WHAT THIS TASK INVOLVES: Verbatim copy, images removed: write out the entries below.

SUPPLIED RECORDS:
BEGIN
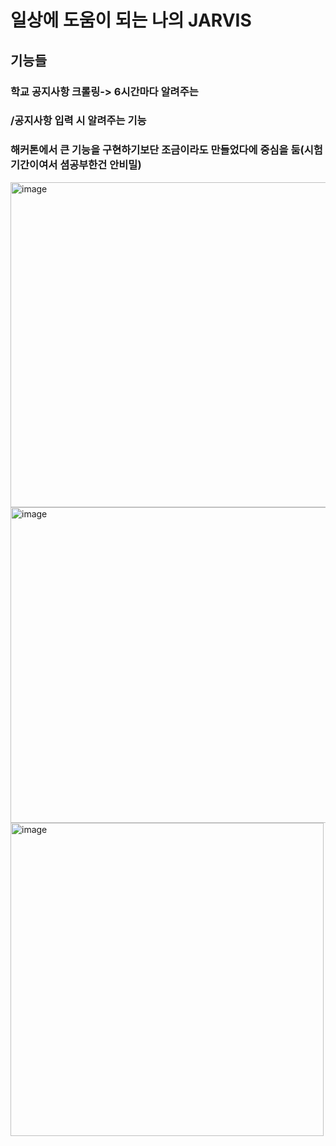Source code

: # 일상에 도움이 되는 나의 JARVIS

## 기능들 
### 학교 공지사항 크롤링-> 6시간마다 알려주는
### /공지사항 입력 시 알려주는 기능

### 해커톤에서 큰 기능을 구현하기보단 조금이라도 만들었다에 중심을 둠(시험기간이여서 셤공부한건 안비밀)

<img width="520" alt="image" src="https://github.com/kkh041124/discord_bot/assets/73376225/83692fa3-05fb-4536-9567-8adfa4a37b8e">

<img width="505" alt="image" src="https://github.com/kkh041124/discord_bot/assets/73376225/6c616155-b0e7-436b-9b5a-f2c9ef569cee">


<img width="501" alt="image" src="https://github.com/kkh041124/discord_bot/assets/73376225/4f8c47de-a9d7-4fee-8219-30ae09e05f75">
END
OUTPUT:
Source code

: # 일상에 도움이 되는 나의 JARVIS

## 기능들 
### 학교 공지사항 크롤링-> 6시간마다 알려주는
### /공지사항 입력 시 알려주는 기능

### 해커톤에서 큰 기능을 구현하기보단 조금이라도 만들었다에 중심을 둠(시험기간이여서 셤공부한건 안비밀)

<img width="520" alt="image" src="https://github.com/kkh041124/discord_bot/assets/73376225/83692fa3-05fb-4536-9567-8adfa4a37b8e">

<img width="505" alt="image" src="https://github.com/kkh041124/discord_bot/assets/73376225/6c616155-b0e7-436b-9b5a-f2c9ef569cee">


<img width="501" alt="image" src="https://github.com/kkh041124/discord_bot/assets/73376225/4f8c47de-a9d7-4fee-8219-30ae09e05f75">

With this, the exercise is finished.